Data excerpts
----
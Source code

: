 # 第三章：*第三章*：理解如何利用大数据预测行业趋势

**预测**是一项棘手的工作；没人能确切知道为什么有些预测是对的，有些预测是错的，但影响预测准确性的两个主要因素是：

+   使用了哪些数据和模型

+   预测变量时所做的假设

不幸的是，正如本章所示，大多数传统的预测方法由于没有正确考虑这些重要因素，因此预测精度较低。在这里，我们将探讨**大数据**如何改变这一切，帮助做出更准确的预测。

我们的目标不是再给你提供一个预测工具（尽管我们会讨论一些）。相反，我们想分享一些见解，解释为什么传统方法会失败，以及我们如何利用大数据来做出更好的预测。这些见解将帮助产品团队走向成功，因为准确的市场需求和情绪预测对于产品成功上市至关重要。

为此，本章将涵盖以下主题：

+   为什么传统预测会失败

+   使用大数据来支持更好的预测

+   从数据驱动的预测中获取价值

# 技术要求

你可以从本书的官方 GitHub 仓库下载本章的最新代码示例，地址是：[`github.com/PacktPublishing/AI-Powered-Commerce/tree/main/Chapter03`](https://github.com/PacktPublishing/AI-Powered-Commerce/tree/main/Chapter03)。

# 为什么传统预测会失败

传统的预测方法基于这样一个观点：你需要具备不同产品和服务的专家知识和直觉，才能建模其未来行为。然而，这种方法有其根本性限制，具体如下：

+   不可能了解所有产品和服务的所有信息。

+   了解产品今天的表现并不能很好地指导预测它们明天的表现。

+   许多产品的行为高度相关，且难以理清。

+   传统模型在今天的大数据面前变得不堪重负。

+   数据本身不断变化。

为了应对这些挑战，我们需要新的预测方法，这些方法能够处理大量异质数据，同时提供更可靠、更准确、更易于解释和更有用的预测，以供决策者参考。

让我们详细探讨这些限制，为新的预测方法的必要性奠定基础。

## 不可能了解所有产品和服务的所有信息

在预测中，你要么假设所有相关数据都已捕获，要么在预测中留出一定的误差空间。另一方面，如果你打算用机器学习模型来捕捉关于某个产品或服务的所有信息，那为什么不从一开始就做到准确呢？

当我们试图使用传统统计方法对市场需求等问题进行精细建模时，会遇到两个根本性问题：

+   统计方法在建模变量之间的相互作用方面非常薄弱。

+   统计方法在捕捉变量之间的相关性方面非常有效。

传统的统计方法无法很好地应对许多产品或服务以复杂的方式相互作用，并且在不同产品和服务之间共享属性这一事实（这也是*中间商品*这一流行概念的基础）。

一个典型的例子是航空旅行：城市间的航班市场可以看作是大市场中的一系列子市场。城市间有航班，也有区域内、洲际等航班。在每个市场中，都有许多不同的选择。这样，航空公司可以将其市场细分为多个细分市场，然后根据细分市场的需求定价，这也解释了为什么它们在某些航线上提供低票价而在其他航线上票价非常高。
----
Task goal - Using the data above, output each line exactly.

Answer below -
Source code

: # 第三章：*第三章*：理解如何利用大数据预测行业趋势

**预测**是一项棘手的工作；没人能确切知道为什么有些预测是对的，有些预测是错的，但影响预测准确性的两个主要因素是：

+   使用了哪些数据和模型

+   预测变量时所做的假设

不幸的是，正如本章所示，大多数传统的预测方法由于没有正确考虑这些重要因素，因此预测精度较低。在这里，我们将探讨**大数据**如何改变这一切，帮助做出更准确的预测。

我们的目标不是再给你提供一个预测工具（尽管我们会讨论一些）。相反，我们想分享一些见解，解释为什么传统方法会失败，以及我们如何利用大数据来做出更好的预测。这些见解将帮助产品团队走向成功，因为准确的市场需求和情绪预测对于产品成功上市至关重要。

为此，本章将涵盖以下主题：

+   为什么传统预测会失败

+   使用大数据来支持更好的预测

+   从数据驱动的预测中获取价值

# 技术要求

你可以从本书的官方 GitHub 仓库下载本章的最新代码示例，地址是：[`github.com/PacktPublishing/AI-Powered-Commerce/tree/main/Chapter03`](https://github.com/PacktPublishing/AI-Powered-Commerce/tree/main/Chapter03)。

# 为什么传统预测会失败

传统的预测方法基于这样一个观点：你需要具备不同产品和服务的专家知识和直觉，才能建模其未来行为。然而，这种方法有其根本性限制，具体如下：

+   不可能了解所有产品和服务的所有信息。

+   了解产品今天的表现并不能很好地指导预测它们明天的表现。

+   许多产品的行为高度相关，且难以理清。

+   传统模型在今天的大数据面前变得不堪重负。

+   数据本身不断变化。

为了应对这些挑战，我们需要新的预测方法，这些方法能够处理大量异质数据，同时提供更可靠、更准确、更易于解释和更有用的预测，以供决策者参考。

让我们详细探讨这些限制，为新的预测方法的必要性奠定基础。

## 不可能了解所有产品和服务的所有信息

在预测中，你要么假设所有相关数据都已捕获，要么在预测中留出一定的误差空间。另一方面，如果你打算用机器学习模型来捕捉关于某个产品或服务的所有信息，那为什么不从一开始就做到准确呢？

当我们试图使用传统统计方法对市场需求等问题进行精细建模时，会遇到两个根本性问题：

+   统计方法在建模变量之间的相互作用方面非常薄弱。

+   统计方法在捕捉变量之间的相关性方面非常有效。

传统的统计方法无法很好地应对许多产品或服务以复杂的方式相互作用，并且在不同产品和服务之间共享属性这一事实（这也是*中间商品*这一流行概念的基础）。

一个典型的例子是航空旅行：城市间的航班市场可以看作是大市场中的一系列子市场。城市间有航班，也有区域内、洲际等航班。在每个市场中，都有许多不同的选择。这样，航空公司可以将其市场细分为多个细分市场，然后根据细分市场的需求定价，这也解释了为什么它们在某些航线上提供低票价而在其他航线上票价非常高。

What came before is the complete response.